Pavel Durov, fondateur et PDG de l’application de messagerie Telegram, a révélé que son style de vie personnel était financé par ses premiers investissements dans Bitcoin, et non par l’entreprise qu’il dirige. Lors d’une apparition sur le podcast de Lex Fridman, l’entrepreneur technologique a détaillé son histoire avec la crypto-monnaie, déclarant que ses avoirs lui ont permis de « rester à flot ».
Durov a expliqué sa première conviction dans l’actif numérique. “Je croyais beaucoup au Bitcoin depuis plus ou moins le début. J’ai pu acheter mes premiers milliers de Bitcoins en 2013, et je m’en fichais”, a-t-il déclaré. Il a précisé qu’il y avait investi « quelques millions » alors que le prix atteignait un « maximum local » d’environ 700 dollars par pièce. Suite à son achat, le prix du Bitcoin est tombé en dessous de 200 $ lors du marché baissier qui a suivi, une situation qui a ridiculisé certaines connaissances. Durov a déclaré que sa réponse à l’époque avait été : « Je m’en fiche ».
Il a expliqué son refus de vendre ses avoirs pendant la récession, affirmant sa croyance dans les principes fondamentaux de la crypto-monnaie. “Je ne vais pas le vendre. Je crois en cette chose. Je pense que c’est ainsi que l’argent devrait fonctionner”, a commenté Durov. Il a souligné ses principaux attributs, notant : “Personne ne peut vous confisquer votre Bitcoin. Personne ne peut vous censurer pour des raisons politiques.”
Durov a directement abordé les idées fausses sur sa richesse personnelle et son lien avec son entreprise. “Certaines personnes pensent que si je peux louer de beaux emplacements ou voler en privé, c’est parce que j’extrais d’une manière ou d’une autre de l’argent de Telegram”, a-t-il déclaré. Il a clarifié la réalité financière de la situation : “Comme je l’ai dit, Telegram est pour moi personnellement une opération perdante. Bitcoin est quelque chose qui m’a permis de rester à flot.”
Pour l’avenir, Durov a proposé une prédiction sur la valeur future du Bitcoin, suggérant “qu’il arrivera à un point où Bitcoin vaudra 1 million de dollars”. Il a attribué cette croissance potentielle aux politiques monétaires des gouvernements, qui « impriment de l’argent comme il n’y en aura pas demain ». Il a comparé cela à l’offre fixe de Bitcoin. “Personne n’imprime Bitcoin”, a-t-il déclaré, soulignant son modèle d’inflation prévisible qui finira par cesser. Il a conclu la comparaison en déclarant : “Le Bitcoin est là pour rester. Toutes les monnaies fiduciaires restent à voir.”

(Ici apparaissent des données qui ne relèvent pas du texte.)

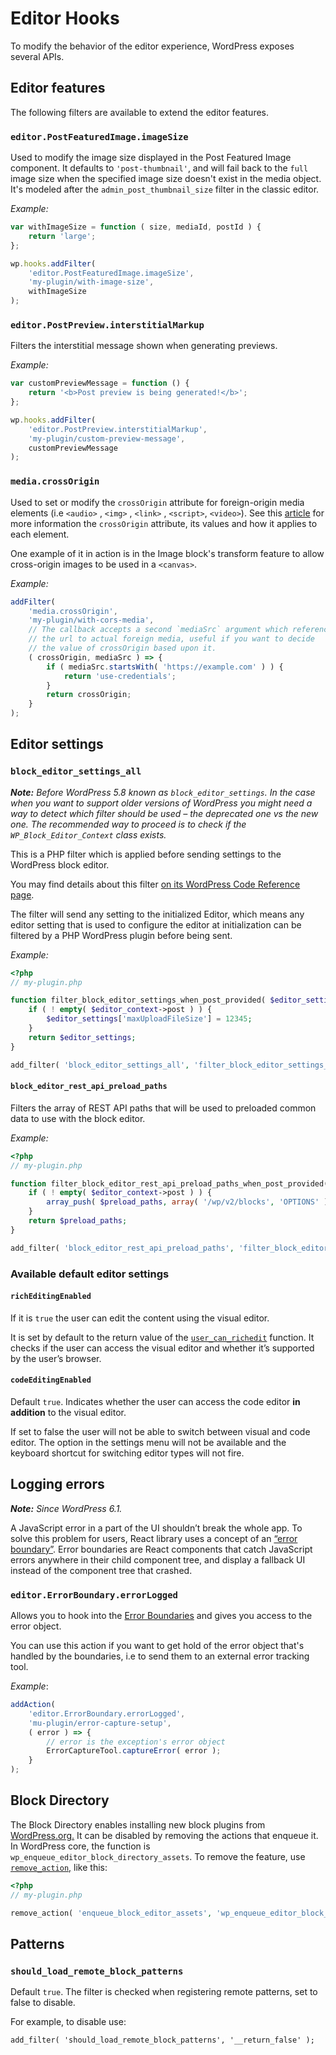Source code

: # Editor Hooks

To modify the behavior of the editor experience, WordPress exposes several APIs.

## Editor features

The following filters are available to extend the editor features.

### `editor.PostFeaturedImage.imageSize`

Used to modify the image size displayed in the Post Featured Image component. It defaults to `'post-thumbnail'`, and will fail back to the `full` image size when the specified image size doesn't exist in the media object. It's modeled after the `admin_post_thumbnail_size` filter in the classic editor.

_Example:_

```js
var withImageSize = function ( size, mediaId, postId ) {
	return 'large';
};

wp.hooks.addFilter(
	'editor.PostFeaturedImage.imageSize',
	'my-plugin/with-image-size',
	withImageSize
);
```

### `editor.PostPreview.interstitialMarkup`

Filters the interstitial message shown when generating previews.

_Example:_

```js
var customPreviewMessage = function () {
	return '<b>Post preview is being generated!</b>';
};

wp.hooks.addFilter(
	'editor.PostPreview.interstitialMarkup',
	'my-plugin/custom-preview-message',
	customPreviewMessage
);
```

### `media.crossOrigin`

Used to set or modify the `crossOrigin` attribute for foreign-origin media elements (i.e `<audio>` , `<img>` , `<link>` , `<script>`, `<video>`). See this [article](https://developer.mozilla.org/en-US/docs/Web/HTML/Attributes/crossorigin) for more information the `crossOrigin` attribute, its values and how it applies to each element.

One example of it in action is in the Image block's transform feature to allow cross-origin images to be used in a `<canvas>`.

_Example:_

```js
addFilter(
	'media.crossOrigin',
	'my-plugin/with-cors-media',
	// The callback accepts a second `mediaSrc` argument which references
	// the url to actual foreign media, useful if you want to decide
	// the value of crossOrigin based upon it.
	( crossOrigin, mediaSrc ) => {
		if ( mediaSrc.startsWith( 'https://example.com' ) ) {
			return 'use-credentials';
		}
		return crossOrigin;
	}
);
```

## Editor settings

### `block_editor_settings_all`

_**Note:** Before WordPress 5.8 known as `block_editor_settings`. In the case when you want to support older versions of WordPress you might need a way to detect which filter should be used – the deprecated one vs the new one. The recommended way to proceed is to check if the `WP_Block_Editor_Context` class exists._

This is a PHP filter which is applied before sending settings to the WordPress block editor.

You may find details about this filter [on its WordPress Code Reference page](https://developer.wordpress.org/reference/hooks/block_editor_settings_all/).

The filter will send any setting to the initialized Editor, which means any editor setting that is used to configure the editor at initialization can be filtered by a PHP WordPress plugin before being sent.

_Example:_

```php
<?php
// my-plugin.php

function filter_block_editor_settings_when_post_provided( $editor_settings, $editor_context ) {
	if ( ! empty( $editor_context->post ) ) {
		$editor_settings['maxUploadFileSize'] = 12345;
	}
	return $editor_settings;
}

add_filter( 'block_editor_settings_all', 'filter_block_editor_settings_when_post_provided', 10, 2 );
```

#### `block_editor_rest_api_preload_paths`

Filters the array of REST API paths that will be used to preloaded common data to use with the block editor.

_Example:_

```php
<?php
// my-plugin.php

function filter_block_editor_rest_api_preload_paths_when_post_provided( $preload_paths, $editor_context ) {
	if ( ! empty( $editor_context->post ) ) {
		array_push( $preload_paths, array( '/wp/v2/blocks', 'OPTIONS' ) );
	}
	return $preload_paths;
}

add_filter( 'block_editor_rest_api_preload_paths', 'filter_block_editor_rest_api_preload_paths_when_post_provided', 10, 2 );
```

### Available default editor settings

#### `richEditingEnabled`

If it is `true` the user can edit the content using the visual editor.

It is set by default to the return value of the [`user_can_richedit`](https://developer.wordpress.org/reference/functions/user_can_richedit/) function. It checks if the user can access the visual editor and whether it’s supported by the user’s browser.

#### `codeEditingEnabled`

Default `true`. Indicates whether the user can access the code editor **in addition** to the visual editor.

If set to false the user will not be able to switch between visual and code editor. The option in the settings menu will not be available and the keyboard shortcut for switching editor types will not fire.

## Logging errors

_**Note:** Since WordPress 6.1._

A JavaScript error in a part of the UI shouldn’t break the whole app. To solve this problem for users, React library uses a concept of an [“error boundary”](https://reactjs.org/docs/error-boundaries.html). Error boundaries are React components that catch JavaScript errors anywhere in their child component tree, and display a fallback UI instead of the component tree that crashed.

### `editor.ErrorBoundary.errorLogged`

Allows you to hook into the [Error Boundaries](https://reactjs.org/docs/error-boundaries.html) and gives you access to the error object.

You can use this action if you want to get hold of the error object that's handled by the boundaries, i.e to send them to an external error tracking tool.

_Example_:

```js
addAction(
	'editor.ErrorBoundary.errorLogged',
	'mu-plugin/error-capture-setup',
	( error ) => {
		// error is the exception's error object
		ErrorCaptureTool.captureError( error );
	}
);
```

## Block Directory

The Block Directory enables installing new block plugins from [WordPress.org.](https://wordpress.org/plugins/browse/block/) It can be disabled by removing the actions that enqueue it. In WordPress core, the function is `wp_enqueue_editor_block_directory_assets`. To remove the feature, use [`remove_action`,](https://developer.wordpress.org/reference/functions/remove_action/) like this:

```php
<?php
// my-plugin.php

remove_action( 'enqueue_block_editor_assets', 'wp_enqueue_editor_block_directory_assets' );
```

## Patterns

### `should_load_remote_block_patterns`

Default `true`. The filter is checked when registering remote patterns, set to false to disable.

For example, to disable use:

```
add_filter( 'should_load_remote_block_patterns', '__return_false' );
```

Au cours de la discussion, Durov a également parlé du Telegram Open Network (TON). Ce sujet a été soulevé dans le contexte de son arrestation en France il y a un an pour avoir facilité les délits commis par les utilisateurs de Telegram. Il a expliqué que TON a été développé entre 2018 et 2019 pour servir d’infrastructure blockchain pour le service de messagerie. Il a noté que les crypto-monnaies établies comme Bitcoin et Ether n’étaient « pas suffisamment évolutives pour faire face à la charge que créeraient nos centaines de millions d’utilisateurs ». L’innovation clé du projet était l’utilisation de « shardchains » pour assurer une évolutivité inhérente.

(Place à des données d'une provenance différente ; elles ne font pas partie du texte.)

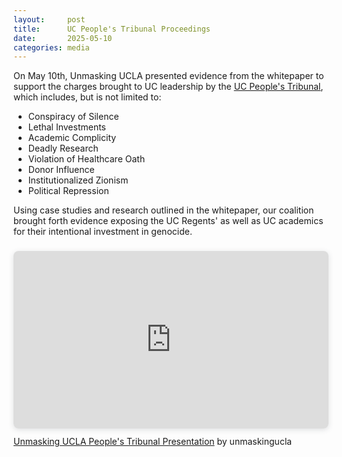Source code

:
 ```yaml
---
layout:     post
title:      UC People's Tribunal Proceedings
date:       2025-05-10
categories: media
---
```


<p>On May 10th, Unmasking UCLA presented evidence from the whitepaper to support the charges brought to UC leadership by the <a href="https://www.ucpeoplestribunal.org/sessions#block-e6bec47f19f76239ed53">UC People's Tribunal</a>, which includes, but is not limited to:<p>
<ul>
  <li>Conspiracy of Silence</li>
  <li>Lethal Investments</li>
  <li>Academic Complicity</li>
  <li>Deadly Research</li>
  <li>Violation of Healthcare Oath</li>
  <li>Donor Influence</li>
  <li>Institutionalized Zionism</li>
  <li>Political Repression</li>
</ul>
<p>Using case studies and research outlined in the whitepaper, our coalition brought forth evidence exposing the UC Regents' as well as UC academics for their intentional investment in genocide.</p>
<div class="row gx-4 gx-lg-5 justify-content-center">
  <div style="position: relative; width: 100%; height: 0; padding-top: 56.2500%;
   padding-bottom: 0; box-shadow: 0 2px 8px 0 rgba(63,69,81,0.16); margin-top: 1.6em; margin-bottom: 0.9em; overflow: hidden;
   border-radius: 8px; will-change: transform;">
    <iframe loading="lazy" style="position: absolute; width: 100%; height: 100%; top: 0; left: 0; border: none; padding: 0;margin: 0;"
      src="https://www.canva.com/design/DAGnFAkI6wA/RfUHEjGX5Nf4q5UtJds08A/view?embed" allowfullscreen="allowfullscreen" allow="fullscreen">
    </iframe>
  </div>
  <a href="https:&#x2F;&#x2F;www.canva.com&#x2F;design&#x2F;DAGnFAkI6wA&#x2F;RfUHEjGX5Nf4q5UtJds08A&#x2F;view?utm_content=DAGnFAkI6wA&amp;utm_campaign=designshare&amp;utm_medium=embeds&amp;utm_source=link" target="_blank" rel="noopener">Unmasking UCLA People's Tribunal Presentation</a> by unmaskingucla
</div>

Malgré le développement de la technologie, Telegram n’a pas pu lancer le réseau en raison des restrictions réglementaires imposées aux États-Unis. Le projet, fonctionnant désormais de manière indépendante sous le nom de The Open Network, est devenu profondément intégré à l’application Telegram. Il a récemment gagné du terrain sur le marché des jetons non fongibles (NFT). Selon Durov, « TON est devenu, je pense, la plus grande ou la deuxième plus grande blockchain en termes de volumes quotidiens de transactions NFT ». Le jeton natif du réseau, Toncoin, a atteint un sommet historique de 8,25 $ à la mi-2024, mais sa valeur a depuis diminué de plus de 67 % par rapport à ce sommet.